Drug addicts and alcoholics come from all walks of life. Some are ‘high functioning’, others live on the street, and there are many in between.

What they all have in common is that their brains are literally rewired to seek their substances of choice above all other considerations, and that many of them will die without ever getting clean.

This is not an issue of innocence versus moral bankruptcy, it is an issue of mental illness plain and simple.
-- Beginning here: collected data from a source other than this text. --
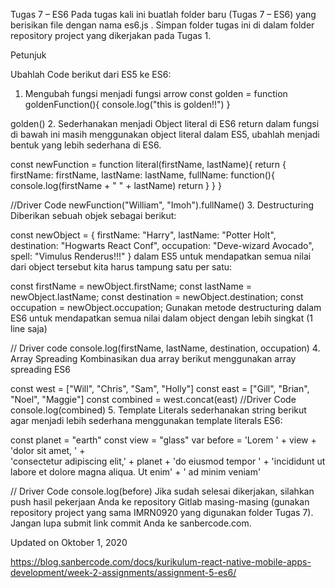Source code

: Tugas 7 – ES6
Pada tugas kali ini buatlah folder baru (Tugas 7 – ES6) yang berisikan file dengan nama es6.js . Simpan folder tugas ini di dalam folder repository project yang dikerjakan pada Tugas 1.

Petunjuk

Ubahlah Code berikut dari ES5 ke ES6:

1. Mengubah fungsi menjadi fungsi arrow
const golden = function goldenFunction(){
  console.log("this is golden!!")
}
 
golden()
2. Sederhanakan menjadi Object literal di ES6
return dalam fungsi di bawah ini masih menggunakan object literal dalam ES5, ubahlah menjadi bentuk yang lebih sederhana di ES6.

const newFunction = function literal(firstName, lastName){
  return {
    firstName: firstName,
    lastName: lastName,
    fullName: function(){
      console.log(firstName + " " + lastName)
      return 
    }
  }
}
 
//Driver Code 
newFunction("William", "Imoh").fullName() 
3. Destructuring
Diberikan sebuah objek sebagai berikut:

const newObject = {
  firstName: "Harry",
  lastName: "Potter Holt",
  destination: "Hogwarts React Conf",
  occupation: "Deve-wizard Avocado",
  spell: "Vimulus Renderus!!!"
}
dalam ES5 untuk mendapatkan semua nilai dari object tersebut kita harus tampung satu per satu:

const firstName = newObject.firstName;
const lastName = newObject.lastName;
const destination = newObject.destination;
const occupation = newObject.occupation;
Gunakan metode destructuring dalam ES6 untuk mendapatkan semua nilai dalam object dengan lebih singkat (1 line saja)

// Driver code
console.log(firstName, lastName, destination, occupation)
4. Array Spreading
Kombinasikan dua array berikut menggunakan array spreading ES6

const west = ["Will", "Chris", "Sam", "Holly"]
const east = ["Gill", "Brian", "Noel", "Maggie"]
const combined = west.concat(east)
//Driver Code
console.log(combined)
5. Template Literals
sederhanakan string berikut agar menjadi lebih sederhana menggunakan template literals ES6:

const planet = "earth"
const view = "glass"
var before = 'Lorem ' + view + 'dolor sit amet, ' +  
    'consectetur adipiscing elit,' + planet + 'do eiusmod tempor ' +
    'incididunt ut labore et dolore magna aliqua. Ut enim' +
    ' ad minim veniam'
 
// Driver Code
console.log(before) 
Jika sudah selesai dikerjakan, silahkan push hasil pekerjaan Anda ke repository Gitlab masing-masing (gunakan repository project yang sama IMRN0920 yang digunakan folder Tugas 7). Jangan lupa submit link commit Anda ke sanbercode.com.

Updated on Oktober 1, 2020

https://blog.sanbercode.com/docs/kurikulum-react-native-mobile-apps-development/week-2-assignments/assignment-5-es6/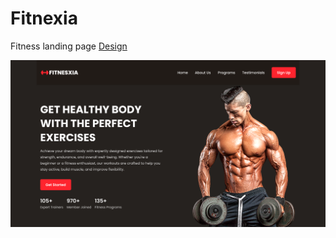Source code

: # Fitnexia
Fitness landing page
[Design](https://www.figma.com/design/pRqH2Nc9hcmH1GQnFQWYtB/Landing-pages?node-id=1-4&t=5uvAsVJF5IfQqEKN-1)

![Header](https://github.com/Landing-Pages-Irina/Fitnexia/blob/main/Header.png)
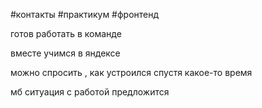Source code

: #контакты #практикум #фронтенд   

готов работать в команде

вместе учимся в яндексе

можно спросить , как устроился спустя какое-то время

  

мб ситуация с работой предложится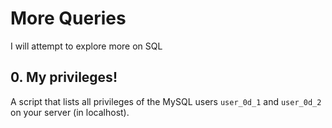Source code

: # More Queries

I will attempt to explore more on SQL

## 0. My privileges!
A script that lists all privileges of the MySQL users `user_0d_1` and `user_0d_2` on your server (in localhost).
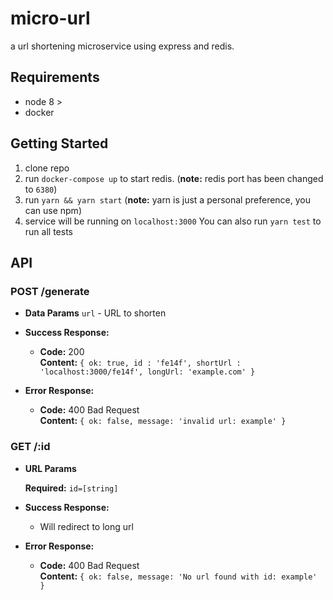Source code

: # micro-url
a url shortening microservice using express and redis.

## Requirements
* node 8 >
* docker

## Getting Started
1. clone repo
2. run `docker-compose up` to start redis. (**note:** redis port has been changed to `6380`)
3. run `yarn && yarn start` (**note:** yarn is just a personal preference, you can use npm)
4. service will be running on `localhost:3000`
You can also run `yarn test` to run all tests

## API
### **POST /generate** 

* **Data Params**
`url` - URL to shorten 

* **Success Response:**

  * **Code:** 200 <br />
    **Content:** `{ ok: true, id : 'fe14f', shortUrl : 'localhost:3000/fe14f', longUrl: 'example.com' }`

* **Error Response:**
  * **Code:** 400 Bad Request <br />
    **Content:** `{ ok: false, message: 'invalid url: example' }`

### **GET /:id** 
*  **URL Params**

   **Required:**
   `id=[string]`
* **Success Response:**
  * Will redirect to long url
* **Error Response:**
  * **Code:** 400 Bad Request <br />
    **Content:** `{ ok: false, message: 'No url found with id: example' }`
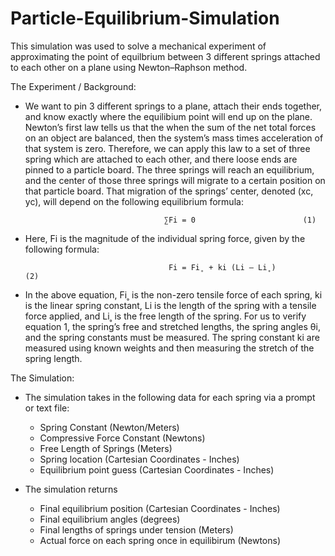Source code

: # Particle-Equilibrium-Simulation

This simulation was used to solve a mechanical experiment of approximating the point of equilbrium between 3 different springs attached to each other on a plane using Newton–Raphson method. 

The Experiment / Background:
- We want to pin 3 different springs to a plane, attach their ends together, and know exactly where the equilibium point will end up on the plane. Newton’s first law tells us that the when the sum of the net total forces on an object are balanced, then the system’s mass times acceleration of that system is zero. Therefore, we can apply this law to a set of three spring which are attached to each other, and there loose ends are pinned to a particle board. The three springs will reach an equilibrium, and the center of those three springs will migrate to a certain position on that particle board. That migration of the springs’ center, denoted (xc, yc), will depend on the following equilibrium formula:

					                 ∑Fi = 0						(1)	

- Here, Fi is the magnitude of the individual spring force, given by the following formula:
		
				                      Fi = Fi˳ + ki (Li – Li˳)    				(2)

- In the above equation, Fi˳ is the non-zero tensile force of each spring, ki is the linear spring constant, Li is the length of the spring with a tensile force applied, and Li˳ is the free length of the spring. For us to verify equation 1, the spring’s free and stretched lengths, the spring angles θi, and the spring constants must be measured. The spring constant ki are measured using known weights and then measuring the stretch of the spring length.


The Simulation: 
- The simulation takes in the following data for each spring via a prompt or text file: 
  - Spring Constant (Newton/Meters)
  - Compressive Force Constant (Newtons)
  - Free Length of Springs (Meters)
  - Spring location (Cartesian Coordinates - Inches)
  - Equilibrium point guess (Cartesian Coordinates - Inches)
  
- The simulation returns
  - Final equilibrium position (Cartesian Coordinates - Inches)
  - Final equilibrium angles (degrees)
  - Final lengths of springs under tension (Meters)
  - Actual force on each spring once in equilibirum (Newtons)
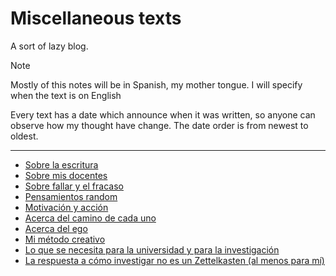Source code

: # Miscellaneous texts

A sort of lazy blog. 

> [!NOTE]
> Mostly of this notes will be in Spanish, my mother tongue.
> I will specify when the text is on English

Every text has a date which announce when it was written,
so anyone can observe how my thought have change.
The date order is from newest to oldest.

---

- [Sobre la escritura](./on-writing.md)
- [Sobre mis docentes](./teachers)
- [Sobre fallar y el fracaso](./on-failing.md)
- [Pensamientos random](./random.md)
- [Motivación y acción](./motivacion-accion.md)
- [Acerca del camino de cada uno](./pathless-path.md)
- [Acerca del ego](./on-ego.md)
- [Mi método creativo](./creativity-methods.md)
- [Lo que se necesita para la universidad y para la investigación](./what-it-takes.md)
- [La respuesta a cómo investigar no es un Zettelkasten (al menos para mí)](./not-zk.md)
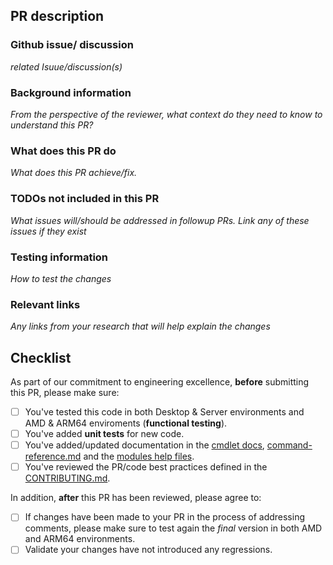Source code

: ## PR description

### Github issue/ discussion

_related Isuue/discussion(s)_

### Background information

_From the perspective of the reviewer, what context do they need to know to understand this PR?_

### What does this PR do

_What does this PR achieve/fix._

### TODOs not included in this PR

_What issues will/should be addressed in followup PRs. Link any of these issues if they exist_

### Testing information

_How to test the changes_

### Relevant links

_Any links from your research that will help explain the changes_

## Checklist

As part of our commitment to engineering excellence, **before** submitting this PR, please make sure:

- [ ] You've tested this code in both Desktop & Server environments and AMD & ARM64 enviroments (**functional testing**).
- [ ] You've added **unit tests** for new code.
- [ ] You've added/updated documentation in the [cmdlet docs](../docs/About/), [command-reference.md](../docs/command-reference.md)  and the [modules help files](../containers-toolkit/en-US/containers-toolkit-help.xml).
- [ ] You've reviewed the PR/code best practices defined in the [CONTRIBUTING.md](../CONTRIBUTING.md).

In addition, **after** this PR has been reviewed, please agree to:

- [ ] If changes have been made to your PR in the process of addressing comments, please make sure to test again the _final_ version in both AMD and ARM64 environments.
- [ ] Validate your changes have not introduced any regressions.
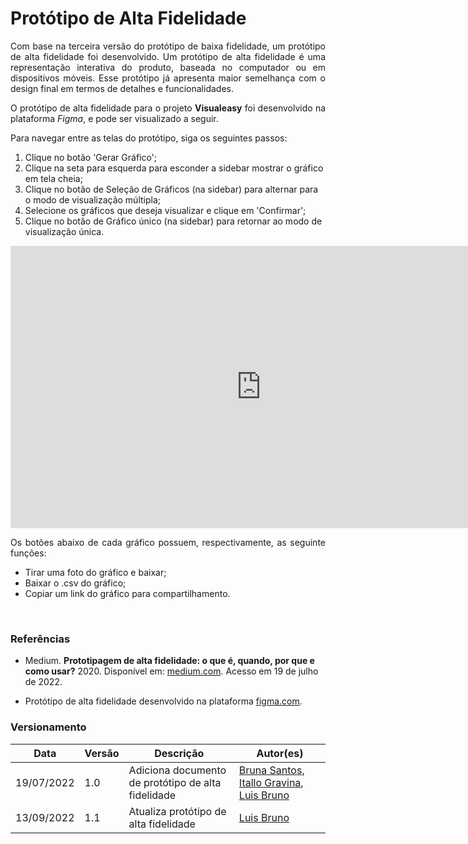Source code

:# Protótipo de Alta Fidelidade

<p align="justify">Com base na terceira versão do protótipo de baixa fidelidade, um protótipo de alta fidelidade foi desenvolvido. Um protótipo de alta fidelidade é uma representação interativa do produto, baseada no computador ou em dispositivos móveis. Esse protótipo já apresenta maior semelhança com o design final em termos de detalhes e funcionalidades.</p>

<p align="justify">O protótipo de alta fidelidade para o projeto <b>Visualeasy</b> foi desenvolvido na plataforma <i>Figma</i>, e pode ser visualizado a seguir.</p>

<p align="justify">Para navegar entre as telas do protótipo, siga os seguintes passos:</p>

1. Clique no botão 'Gerar Gráfico';
3. Clique na seta para esquerda para esconder a sidebar mostrar o gráfico em tela cheia;
4. Clique no botão de Seleção de Gráficos (na sidebar) para alternar para o modo de visualização múltipla;
5. Selecione os gráficos que deseja visualizar e clique em 'Confirmar';
6. Clique no botão de Gráfico único (na sidebar) para retornar ao modo de visualização única.

<iframe style="border: 1px solid rgba(0, 0, 0, 0.1);" width="800" height="450" src="https://www.figma.com/embed?embed_host=share&url=https%3A%2F%2Fwww.figma.com%2Fproto%2FxDI929RC7LMVfWgqgo36qB%2FIdentidade-visual%3Fnode-id%3D41%253A13%26scaling%3Dscale-down%26page-id%3D0%253A1%26starting-point-node-id%3D41%253A13" allowfullscreen></iframe>

<p align="justify">Os botões abaixo de cada gráfico possuem, respectivamente, as seguinte funções:</p>

- Tirar uma foto do gráfico e baixar;
- Baixar o .csv do gráfico;
- Copiar um link do gráfico para compartilhamento. 

<br>

### Referências

+ Medium. <b>Prototipagem de alta fidelidade: o que é, quando, por que e como usar?</b> 2020. Disponível em: [medium.com](medium.com/somos-tera/prototipagem-de-alta-fidelidade-635d745b662b). Acesso em 19 de julho de 2022.

+ Protótipo de alta fidelidade desenvolvido na plataforma [figma.com](https://www.figma.com/).

### Versionamento

| Data | Versão | Descrição | Autor(es) |
|------|------|------|------|
|19/07/2022|1.0|Adiciona documento de protótipo de alta fidelidade|[Bruna Santos](https://github.com/brunaalmeidasantos), [Itallo Gravina](https://github.com/itallogravina), [Luis Bruno](https://github.com/lbrunofidelis)|
|13/09/2022|1.1|Atualiza protótipo de alta fidelidade|[Luis Bruno](https://github.com/lbrunofidelis)|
Like others who are mentally ill, alcoholics and drug addicts have to deal with the additional burden of stigmatization that dehumanizes them and only makes it harder for them to get the psychological treatment they require.

Progressive social policy, such as the implementation of wet housing, increases the likelihood that street-level alcoholics and drug addicts will access the types of services they need to get well. It is called harm reduction.

Asking someone who has no home, no access to nutritious food, and in many cases a long history of abuse, to spontaneously recover is like asking a paraplegic to stop whining and start walking.

Expecting people to recover and become contributing members of society without such basic essential supports is patently absurd.

The real question is: do alcoholics and drug addicts trying to get off the street want to live in a community where many are so self-righteously hostile towards the mentally ill?